Additionally, and on or prior to the Closing Date, the Company intends to settle debt with current creditors through the issuance of shares at a deemed price of Cdn$0.05 per share. If all creditors agree to the arrangement, the Company estimates that it will settle approximately Cdn$1,559,748 in debt through the issuance of 31,194,960 shares. The proposed shares for debt transaction is subject to stock exchange approval and, if such settlement amounts to a change of control in accordance with stock exchange policies, approval of the shareholders of the Company either at a duly called meeting or by written consent.

The Agreement and shares for debt transaction are independent transactions, and as such, the closing of each are not conditional upon the closing of the other.

All shares to be issued under the Agreement and the shares for debt arrangement will bear a restrictive legend of four months and one day.

On behalf of the Board of Directors of One World Investments Inc.

Douglas Fulcher, CEO and President

"Douglas Fulcher"

For additional information contact:          
Douglas Fulcher, CEO and President
Direct: 604.803.5901

Forward-Looking Information: This press release may include forward-looking information within the meaning of Canadian securities legislation, concerning the business of the Company.
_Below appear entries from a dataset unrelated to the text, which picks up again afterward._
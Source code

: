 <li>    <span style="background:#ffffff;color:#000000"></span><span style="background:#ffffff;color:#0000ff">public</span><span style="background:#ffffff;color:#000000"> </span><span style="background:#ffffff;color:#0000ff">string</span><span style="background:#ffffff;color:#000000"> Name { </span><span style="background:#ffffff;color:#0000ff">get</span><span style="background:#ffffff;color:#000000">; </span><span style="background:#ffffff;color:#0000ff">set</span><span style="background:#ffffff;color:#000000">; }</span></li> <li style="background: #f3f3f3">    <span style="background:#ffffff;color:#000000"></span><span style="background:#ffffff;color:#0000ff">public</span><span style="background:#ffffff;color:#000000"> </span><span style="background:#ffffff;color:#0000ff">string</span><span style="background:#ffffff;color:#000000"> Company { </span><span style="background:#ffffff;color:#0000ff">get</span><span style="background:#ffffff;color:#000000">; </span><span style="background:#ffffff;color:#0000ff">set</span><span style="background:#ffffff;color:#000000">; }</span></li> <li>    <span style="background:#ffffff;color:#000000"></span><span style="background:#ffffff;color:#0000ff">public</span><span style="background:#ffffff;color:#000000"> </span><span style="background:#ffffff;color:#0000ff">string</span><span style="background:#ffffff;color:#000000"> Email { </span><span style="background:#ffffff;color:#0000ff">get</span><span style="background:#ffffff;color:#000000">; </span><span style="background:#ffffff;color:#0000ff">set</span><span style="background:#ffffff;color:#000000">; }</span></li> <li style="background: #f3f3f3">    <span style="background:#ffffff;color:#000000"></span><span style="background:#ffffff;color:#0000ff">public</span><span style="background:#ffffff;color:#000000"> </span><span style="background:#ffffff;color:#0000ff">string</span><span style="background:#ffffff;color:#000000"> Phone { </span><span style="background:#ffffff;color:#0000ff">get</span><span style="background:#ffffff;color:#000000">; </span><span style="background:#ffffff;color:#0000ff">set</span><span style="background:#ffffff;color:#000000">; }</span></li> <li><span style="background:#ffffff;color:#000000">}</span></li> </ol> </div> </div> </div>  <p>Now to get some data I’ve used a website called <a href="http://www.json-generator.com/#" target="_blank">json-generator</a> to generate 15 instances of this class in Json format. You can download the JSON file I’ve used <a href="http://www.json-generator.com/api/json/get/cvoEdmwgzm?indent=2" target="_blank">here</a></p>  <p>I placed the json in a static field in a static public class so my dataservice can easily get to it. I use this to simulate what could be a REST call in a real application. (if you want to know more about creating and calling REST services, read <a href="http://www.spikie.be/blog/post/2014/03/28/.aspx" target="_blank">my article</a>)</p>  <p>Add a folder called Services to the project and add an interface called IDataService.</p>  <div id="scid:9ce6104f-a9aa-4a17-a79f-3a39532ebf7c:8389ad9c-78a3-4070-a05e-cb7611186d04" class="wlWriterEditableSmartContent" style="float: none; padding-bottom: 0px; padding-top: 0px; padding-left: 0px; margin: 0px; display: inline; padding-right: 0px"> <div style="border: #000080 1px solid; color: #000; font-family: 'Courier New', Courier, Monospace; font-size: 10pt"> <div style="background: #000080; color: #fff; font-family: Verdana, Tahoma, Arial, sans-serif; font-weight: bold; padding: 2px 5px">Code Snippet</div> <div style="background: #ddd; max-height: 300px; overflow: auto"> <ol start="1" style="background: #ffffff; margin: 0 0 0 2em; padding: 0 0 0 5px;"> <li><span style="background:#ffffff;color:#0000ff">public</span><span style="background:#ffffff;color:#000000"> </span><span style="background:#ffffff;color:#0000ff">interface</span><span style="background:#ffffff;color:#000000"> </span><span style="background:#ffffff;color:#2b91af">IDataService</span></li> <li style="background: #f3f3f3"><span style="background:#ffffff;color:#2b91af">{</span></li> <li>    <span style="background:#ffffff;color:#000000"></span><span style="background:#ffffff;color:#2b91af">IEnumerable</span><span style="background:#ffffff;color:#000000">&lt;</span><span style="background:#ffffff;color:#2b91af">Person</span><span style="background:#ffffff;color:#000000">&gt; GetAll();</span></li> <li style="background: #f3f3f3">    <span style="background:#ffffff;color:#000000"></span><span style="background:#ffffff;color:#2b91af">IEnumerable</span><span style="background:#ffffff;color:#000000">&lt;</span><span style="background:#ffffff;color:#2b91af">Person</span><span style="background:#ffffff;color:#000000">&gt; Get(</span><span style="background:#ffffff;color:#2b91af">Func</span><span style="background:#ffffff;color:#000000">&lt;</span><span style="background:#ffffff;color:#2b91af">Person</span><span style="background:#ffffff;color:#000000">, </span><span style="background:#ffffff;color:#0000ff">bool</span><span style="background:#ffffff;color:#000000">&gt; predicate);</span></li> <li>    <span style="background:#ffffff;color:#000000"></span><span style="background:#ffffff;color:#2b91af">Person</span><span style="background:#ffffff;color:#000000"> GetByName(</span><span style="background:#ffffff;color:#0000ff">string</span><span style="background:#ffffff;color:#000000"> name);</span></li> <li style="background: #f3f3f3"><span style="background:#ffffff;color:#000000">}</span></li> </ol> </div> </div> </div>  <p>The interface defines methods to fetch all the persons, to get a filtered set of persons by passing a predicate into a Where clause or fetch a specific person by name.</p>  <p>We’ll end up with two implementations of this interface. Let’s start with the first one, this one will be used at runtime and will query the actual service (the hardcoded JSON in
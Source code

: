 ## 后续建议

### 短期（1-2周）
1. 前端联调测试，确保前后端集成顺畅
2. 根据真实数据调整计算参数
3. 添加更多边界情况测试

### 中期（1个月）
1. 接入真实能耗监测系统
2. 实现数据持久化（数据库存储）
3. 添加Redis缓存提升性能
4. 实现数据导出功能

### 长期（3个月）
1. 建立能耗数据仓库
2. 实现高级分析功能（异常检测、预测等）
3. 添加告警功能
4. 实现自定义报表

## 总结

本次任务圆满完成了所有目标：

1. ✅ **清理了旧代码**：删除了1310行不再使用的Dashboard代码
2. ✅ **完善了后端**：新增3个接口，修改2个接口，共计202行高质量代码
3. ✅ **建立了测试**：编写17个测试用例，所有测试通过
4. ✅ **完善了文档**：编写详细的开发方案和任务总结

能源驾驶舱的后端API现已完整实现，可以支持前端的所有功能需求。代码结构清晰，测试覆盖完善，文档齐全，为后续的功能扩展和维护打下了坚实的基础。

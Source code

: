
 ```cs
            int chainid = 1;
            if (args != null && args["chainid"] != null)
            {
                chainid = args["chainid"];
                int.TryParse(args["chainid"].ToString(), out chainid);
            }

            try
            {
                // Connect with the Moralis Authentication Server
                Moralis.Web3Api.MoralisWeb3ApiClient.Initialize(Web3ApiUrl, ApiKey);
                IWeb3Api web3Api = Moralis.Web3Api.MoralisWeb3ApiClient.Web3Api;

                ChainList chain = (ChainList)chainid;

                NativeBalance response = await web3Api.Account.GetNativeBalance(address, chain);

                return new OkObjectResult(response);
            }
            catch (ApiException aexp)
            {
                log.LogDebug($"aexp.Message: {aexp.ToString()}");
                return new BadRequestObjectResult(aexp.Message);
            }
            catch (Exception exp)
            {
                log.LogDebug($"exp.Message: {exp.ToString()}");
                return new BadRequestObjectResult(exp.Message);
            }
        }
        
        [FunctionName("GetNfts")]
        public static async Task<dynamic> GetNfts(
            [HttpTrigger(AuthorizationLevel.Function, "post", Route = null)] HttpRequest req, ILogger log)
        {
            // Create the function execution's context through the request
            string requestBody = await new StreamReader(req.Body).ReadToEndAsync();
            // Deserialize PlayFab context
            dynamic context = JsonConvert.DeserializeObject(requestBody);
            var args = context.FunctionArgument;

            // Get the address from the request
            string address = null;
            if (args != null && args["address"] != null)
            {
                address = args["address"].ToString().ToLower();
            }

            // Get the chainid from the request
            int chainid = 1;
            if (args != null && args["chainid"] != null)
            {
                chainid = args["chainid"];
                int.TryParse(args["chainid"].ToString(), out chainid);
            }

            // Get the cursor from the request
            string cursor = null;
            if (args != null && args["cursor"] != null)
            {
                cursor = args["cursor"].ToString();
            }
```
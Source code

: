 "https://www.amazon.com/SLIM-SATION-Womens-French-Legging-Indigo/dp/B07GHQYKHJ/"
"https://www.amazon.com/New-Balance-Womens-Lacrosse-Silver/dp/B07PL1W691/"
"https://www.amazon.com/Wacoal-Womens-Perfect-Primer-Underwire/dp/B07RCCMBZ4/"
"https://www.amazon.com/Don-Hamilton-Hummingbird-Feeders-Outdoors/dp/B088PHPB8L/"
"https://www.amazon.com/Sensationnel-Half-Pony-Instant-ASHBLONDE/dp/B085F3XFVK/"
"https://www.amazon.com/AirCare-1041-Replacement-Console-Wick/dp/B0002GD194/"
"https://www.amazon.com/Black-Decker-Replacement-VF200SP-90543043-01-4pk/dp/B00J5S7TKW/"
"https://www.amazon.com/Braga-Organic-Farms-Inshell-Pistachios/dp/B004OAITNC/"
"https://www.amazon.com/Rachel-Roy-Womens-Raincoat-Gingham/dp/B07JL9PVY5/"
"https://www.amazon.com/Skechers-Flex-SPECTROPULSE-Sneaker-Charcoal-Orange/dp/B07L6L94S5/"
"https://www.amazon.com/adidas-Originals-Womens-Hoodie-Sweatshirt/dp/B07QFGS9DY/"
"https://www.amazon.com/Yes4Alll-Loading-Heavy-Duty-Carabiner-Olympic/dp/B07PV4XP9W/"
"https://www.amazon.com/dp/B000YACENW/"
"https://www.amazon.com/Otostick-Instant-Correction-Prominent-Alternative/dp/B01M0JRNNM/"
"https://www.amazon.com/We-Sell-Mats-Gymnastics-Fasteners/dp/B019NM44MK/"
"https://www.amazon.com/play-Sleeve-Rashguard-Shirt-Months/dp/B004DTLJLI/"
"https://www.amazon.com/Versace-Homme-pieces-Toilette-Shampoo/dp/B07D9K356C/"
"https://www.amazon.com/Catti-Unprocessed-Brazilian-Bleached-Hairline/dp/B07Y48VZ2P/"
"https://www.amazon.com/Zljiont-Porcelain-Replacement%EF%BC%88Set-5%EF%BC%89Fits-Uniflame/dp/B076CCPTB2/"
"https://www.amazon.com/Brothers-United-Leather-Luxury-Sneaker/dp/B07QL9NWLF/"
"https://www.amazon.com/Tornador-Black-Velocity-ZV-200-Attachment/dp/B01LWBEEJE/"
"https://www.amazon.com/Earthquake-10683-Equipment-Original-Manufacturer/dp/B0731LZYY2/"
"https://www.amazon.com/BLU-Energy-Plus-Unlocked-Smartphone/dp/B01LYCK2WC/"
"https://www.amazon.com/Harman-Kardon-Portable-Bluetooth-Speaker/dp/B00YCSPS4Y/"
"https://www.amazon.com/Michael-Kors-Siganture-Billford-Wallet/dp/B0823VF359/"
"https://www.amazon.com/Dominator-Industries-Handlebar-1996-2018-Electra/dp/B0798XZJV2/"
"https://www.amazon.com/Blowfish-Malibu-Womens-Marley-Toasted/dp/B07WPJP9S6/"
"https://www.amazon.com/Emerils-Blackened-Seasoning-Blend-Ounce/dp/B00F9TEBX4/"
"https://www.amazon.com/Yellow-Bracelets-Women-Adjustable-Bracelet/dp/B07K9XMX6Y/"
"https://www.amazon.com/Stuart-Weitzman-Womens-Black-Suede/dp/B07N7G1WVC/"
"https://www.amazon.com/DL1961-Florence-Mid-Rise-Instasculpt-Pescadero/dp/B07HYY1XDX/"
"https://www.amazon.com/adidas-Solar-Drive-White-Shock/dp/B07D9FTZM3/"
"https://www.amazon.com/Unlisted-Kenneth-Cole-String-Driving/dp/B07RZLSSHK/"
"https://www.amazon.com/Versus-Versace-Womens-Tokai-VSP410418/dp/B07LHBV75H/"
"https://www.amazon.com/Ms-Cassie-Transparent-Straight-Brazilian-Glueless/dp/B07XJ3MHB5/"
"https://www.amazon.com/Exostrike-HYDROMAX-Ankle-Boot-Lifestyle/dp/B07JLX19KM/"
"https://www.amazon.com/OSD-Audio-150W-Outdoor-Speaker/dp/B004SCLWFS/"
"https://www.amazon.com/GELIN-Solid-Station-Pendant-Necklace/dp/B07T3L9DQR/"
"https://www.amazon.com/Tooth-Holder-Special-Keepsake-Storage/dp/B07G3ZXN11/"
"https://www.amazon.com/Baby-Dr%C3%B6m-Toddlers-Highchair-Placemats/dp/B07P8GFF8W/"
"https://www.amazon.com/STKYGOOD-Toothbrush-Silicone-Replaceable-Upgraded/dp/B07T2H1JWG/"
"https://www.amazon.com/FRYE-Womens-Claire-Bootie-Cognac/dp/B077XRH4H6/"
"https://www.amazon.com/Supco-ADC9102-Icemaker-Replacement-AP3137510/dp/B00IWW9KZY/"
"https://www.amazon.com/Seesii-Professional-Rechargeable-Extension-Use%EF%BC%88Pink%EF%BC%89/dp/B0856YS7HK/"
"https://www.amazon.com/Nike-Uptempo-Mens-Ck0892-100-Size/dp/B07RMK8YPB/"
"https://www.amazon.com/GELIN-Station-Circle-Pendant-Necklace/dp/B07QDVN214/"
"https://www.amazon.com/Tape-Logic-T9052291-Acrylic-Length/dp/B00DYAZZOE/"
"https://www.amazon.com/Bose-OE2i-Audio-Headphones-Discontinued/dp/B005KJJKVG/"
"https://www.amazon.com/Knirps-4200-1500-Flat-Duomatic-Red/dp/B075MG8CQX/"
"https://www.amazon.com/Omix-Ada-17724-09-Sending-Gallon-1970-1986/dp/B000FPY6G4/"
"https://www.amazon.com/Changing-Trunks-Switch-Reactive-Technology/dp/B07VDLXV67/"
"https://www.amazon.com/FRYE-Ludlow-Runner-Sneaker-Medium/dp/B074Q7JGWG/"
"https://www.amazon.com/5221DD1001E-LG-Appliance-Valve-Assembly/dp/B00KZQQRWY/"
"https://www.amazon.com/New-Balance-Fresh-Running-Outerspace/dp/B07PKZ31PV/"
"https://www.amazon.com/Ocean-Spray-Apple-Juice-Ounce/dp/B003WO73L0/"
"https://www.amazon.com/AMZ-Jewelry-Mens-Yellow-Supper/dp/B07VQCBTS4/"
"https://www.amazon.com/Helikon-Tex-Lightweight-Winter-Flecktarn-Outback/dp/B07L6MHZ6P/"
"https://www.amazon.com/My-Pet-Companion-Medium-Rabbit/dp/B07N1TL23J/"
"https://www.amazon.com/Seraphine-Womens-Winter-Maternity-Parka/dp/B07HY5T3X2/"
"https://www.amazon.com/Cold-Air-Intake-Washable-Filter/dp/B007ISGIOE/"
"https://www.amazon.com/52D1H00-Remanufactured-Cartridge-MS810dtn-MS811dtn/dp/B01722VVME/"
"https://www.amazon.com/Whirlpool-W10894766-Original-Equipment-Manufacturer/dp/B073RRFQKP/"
Forward-looking information is based on certain key expectations and assumptions made by the management of the Company, including the closing of the Agreement and the shares for debt arrangement. Although the Company believes that the expectations and assumptions on which such forward-looking information is based are reasonable, undue reliance should not be placed on the forward-looking information because the Company can give no assurance that they will prove to be correct. Forward-looking statements contained in this press release are made as of the date of this press release. The Company disclaims any intent or obligation to update publicly any forward-looking information, whether as a result of new information, future events or results or otherwise, other than as required by applicable securities laws. There can be no assurance that such statements will prove to be accurate and actual results and future events could differ materially from those anticipated in such statements. Important factors that could cause actual results to differ materially from the Company's expectations include: (i) inability to obtain stock exchange or shareholder approval, as required, (ii) unwillingness of creditors to enter into the shares for debt arrangement, (iii) inability for the Company to raise funds to satisfy its obligations under the Agreement or Option Agreement, and (iv) inability of the Company to execute its business plan. The reader is cautioned that assumptions used in the preparation of any forward-looking information may prove to be incorrect. Events or circumstances may cause actual results to differ materially from those predicted, as a result of numerous known and unknown risks, uncertainties, and other factors, many of which are beyond the control of the Company. The reader is cautioned not to place undue reliance on any forward-looking information contained in this news release.

Neither TSX Venture Exchange nor its Regulation Services Provider (as that term is defined in the policies of the TSX Venture Exchange) accepts responsibility for the adequacy or accuracy of this release.